In this study, anaerobic culture alongside GDH antigen and toxin testing was employed to screen for CDI. GDH, a metabolic enzyme abundantly expressed by C. difficile, is highly sensitive for initial detection[16,17], whereas toxin immunoassays can be used to identify toxigenic strains by detecting toxins A and B. These test kits are efficient, easy to use, and well suited for routine laboratory application owing to their high sensitivity and specificity. The infection rate of toxigenic C. difficile was 10.0% in this series of cases, suggesting a low prevalence among older adult inpatients with pressure ulcers in our hospital. Positive PCR detection of residual gene fragments from asymptomatic carriers or cured patients is not a CDI that requires clinical intervention. The main focus in clinical practice is on toxin-positive CDI, not colonizers. The combined approach of “anaerobic culture + GDH antigen + toxin A/B detection" has a diagnostic accuracy (especially specificity) that is no less than that of PCR in clinically suspected CDI patients (especially the older adult inpatients with pressure ulcers in this study) through multilayer verification of “live bacteria confirmation + antigen screening + toxin confirmation”, is more in line with the core definition of clinical toxigenic CDI and is in line with the standardized diagnostic process recommended by domestic and international guidelines.

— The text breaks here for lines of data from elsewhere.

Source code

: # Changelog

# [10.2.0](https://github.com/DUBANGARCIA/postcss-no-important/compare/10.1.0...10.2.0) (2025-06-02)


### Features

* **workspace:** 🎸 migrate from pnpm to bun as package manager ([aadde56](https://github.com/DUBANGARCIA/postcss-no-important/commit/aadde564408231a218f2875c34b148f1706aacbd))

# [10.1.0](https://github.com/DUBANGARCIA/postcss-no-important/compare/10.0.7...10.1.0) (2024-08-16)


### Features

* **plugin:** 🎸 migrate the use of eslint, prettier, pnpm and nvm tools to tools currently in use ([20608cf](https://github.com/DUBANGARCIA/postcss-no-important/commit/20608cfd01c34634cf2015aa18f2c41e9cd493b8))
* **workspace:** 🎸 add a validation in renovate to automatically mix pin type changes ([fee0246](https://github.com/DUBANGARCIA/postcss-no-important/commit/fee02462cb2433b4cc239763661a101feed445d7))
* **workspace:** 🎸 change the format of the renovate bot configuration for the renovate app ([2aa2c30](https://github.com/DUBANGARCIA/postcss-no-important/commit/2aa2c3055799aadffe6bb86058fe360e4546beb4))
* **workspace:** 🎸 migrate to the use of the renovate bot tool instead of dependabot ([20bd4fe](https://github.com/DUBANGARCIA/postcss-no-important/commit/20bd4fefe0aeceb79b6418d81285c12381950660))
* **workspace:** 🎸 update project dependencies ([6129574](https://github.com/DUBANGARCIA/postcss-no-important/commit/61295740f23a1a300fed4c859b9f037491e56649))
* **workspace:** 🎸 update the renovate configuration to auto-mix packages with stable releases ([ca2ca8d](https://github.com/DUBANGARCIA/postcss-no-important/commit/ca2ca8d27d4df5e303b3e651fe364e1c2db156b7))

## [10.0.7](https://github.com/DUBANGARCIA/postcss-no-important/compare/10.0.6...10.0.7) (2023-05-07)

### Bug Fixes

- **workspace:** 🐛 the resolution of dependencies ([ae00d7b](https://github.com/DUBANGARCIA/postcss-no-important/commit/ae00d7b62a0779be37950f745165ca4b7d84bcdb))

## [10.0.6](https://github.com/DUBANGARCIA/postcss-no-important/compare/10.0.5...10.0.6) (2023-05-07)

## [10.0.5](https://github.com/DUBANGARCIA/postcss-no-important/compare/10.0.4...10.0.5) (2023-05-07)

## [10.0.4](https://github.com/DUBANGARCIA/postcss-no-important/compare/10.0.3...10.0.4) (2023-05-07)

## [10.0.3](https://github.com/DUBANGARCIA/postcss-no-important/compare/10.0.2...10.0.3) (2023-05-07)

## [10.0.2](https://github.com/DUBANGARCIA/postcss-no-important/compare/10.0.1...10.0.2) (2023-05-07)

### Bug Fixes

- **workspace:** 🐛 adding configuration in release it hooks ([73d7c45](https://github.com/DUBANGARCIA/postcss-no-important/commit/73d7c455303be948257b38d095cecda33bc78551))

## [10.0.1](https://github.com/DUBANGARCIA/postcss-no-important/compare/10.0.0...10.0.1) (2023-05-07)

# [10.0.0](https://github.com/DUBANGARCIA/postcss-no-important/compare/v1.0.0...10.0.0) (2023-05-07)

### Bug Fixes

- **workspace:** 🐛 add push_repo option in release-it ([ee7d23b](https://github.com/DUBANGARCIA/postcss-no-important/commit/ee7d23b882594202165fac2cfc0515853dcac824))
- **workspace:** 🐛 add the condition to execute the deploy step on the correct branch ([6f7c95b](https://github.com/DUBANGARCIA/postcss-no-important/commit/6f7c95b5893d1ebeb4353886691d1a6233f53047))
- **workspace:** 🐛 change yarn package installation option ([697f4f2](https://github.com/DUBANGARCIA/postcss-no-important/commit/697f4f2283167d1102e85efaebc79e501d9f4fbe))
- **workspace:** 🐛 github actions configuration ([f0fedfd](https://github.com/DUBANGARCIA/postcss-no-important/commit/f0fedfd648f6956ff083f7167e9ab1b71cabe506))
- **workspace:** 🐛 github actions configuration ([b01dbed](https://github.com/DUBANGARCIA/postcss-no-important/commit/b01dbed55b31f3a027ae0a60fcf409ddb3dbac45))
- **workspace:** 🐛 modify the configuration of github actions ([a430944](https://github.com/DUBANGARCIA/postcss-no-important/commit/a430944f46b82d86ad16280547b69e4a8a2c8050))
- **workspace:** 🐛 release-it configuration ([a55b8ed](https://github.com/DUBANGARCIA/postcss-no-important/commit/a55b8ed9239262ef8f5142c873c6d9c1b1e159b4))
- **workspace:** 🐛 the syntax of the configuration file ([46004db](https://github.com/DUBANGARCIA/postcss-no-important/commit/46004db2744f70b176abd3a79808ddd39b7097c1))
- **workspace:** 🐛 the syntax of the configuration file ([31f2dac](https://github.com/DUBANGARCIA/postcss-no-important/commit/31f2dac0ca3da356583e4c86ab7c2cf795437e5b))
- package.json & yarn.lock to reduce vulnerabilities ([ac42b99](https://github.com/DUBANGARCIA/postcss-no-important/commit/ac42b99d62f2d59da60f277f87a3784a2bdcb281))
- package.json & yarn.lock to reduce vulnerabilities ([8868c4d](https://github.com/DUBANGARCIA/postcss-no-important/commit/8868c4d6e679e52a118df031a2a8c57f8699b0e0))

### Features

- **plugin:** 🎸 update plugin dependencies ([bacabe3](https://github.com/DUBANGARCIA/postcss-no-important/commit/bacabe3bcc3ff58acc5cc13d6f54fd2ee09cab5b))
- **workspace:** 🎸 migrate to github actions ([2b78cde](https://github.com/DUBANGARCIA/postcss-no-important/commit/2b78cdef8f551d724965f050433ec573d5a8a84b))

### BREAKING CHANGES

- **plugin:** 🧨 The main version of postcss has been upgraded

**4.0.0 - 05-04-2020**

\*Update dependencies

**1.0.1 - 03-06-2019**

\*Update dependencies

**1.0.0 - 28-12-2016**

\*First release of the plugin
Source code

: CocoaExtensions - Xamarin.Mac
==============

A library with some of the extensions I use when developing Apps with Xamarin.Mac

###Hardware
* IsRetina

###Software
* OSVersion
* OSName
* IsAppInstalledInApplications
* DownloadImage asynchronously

This study identified key risk factors for CDI among older adults who were inpatients with pressure ulcers. Multivariate analysis shows that the use of antibiotics for more than 2 weeks, the use of proton pump inhibitors, and the use of β-lactam antibiotics are independent risk factors for CDI. These associations may be explained by the age-related decline in immune function and immune dysregulation often observed in patients with prolonged hospital stays and pressure ulcers, which increase susceptibility to infection[5,18]. Long-term antibiotic use, particularly β-lactam use, disrupts the intestinal microbiota, facilitating C. difficile colonization[19,20]. PPI use may further increase the risk of CDI by damaging the colonic mucosa through acid suppression[21]. These findings underscore the importance of minimizing unnecessary antibiotic exposure and the cautious use of PPIs to reduce the risk of CDI in this high-risk population. Combined with the data of 216 older adult inpatients without pressure ulcers, this study further confirms that the incidence of CDI among older adult inpatients with pressure ulcers is significantly greater than that among older adult inpatients without pressure ulcers and that pressure ulcers are a potential risk factor for CDI among older adult inpatients.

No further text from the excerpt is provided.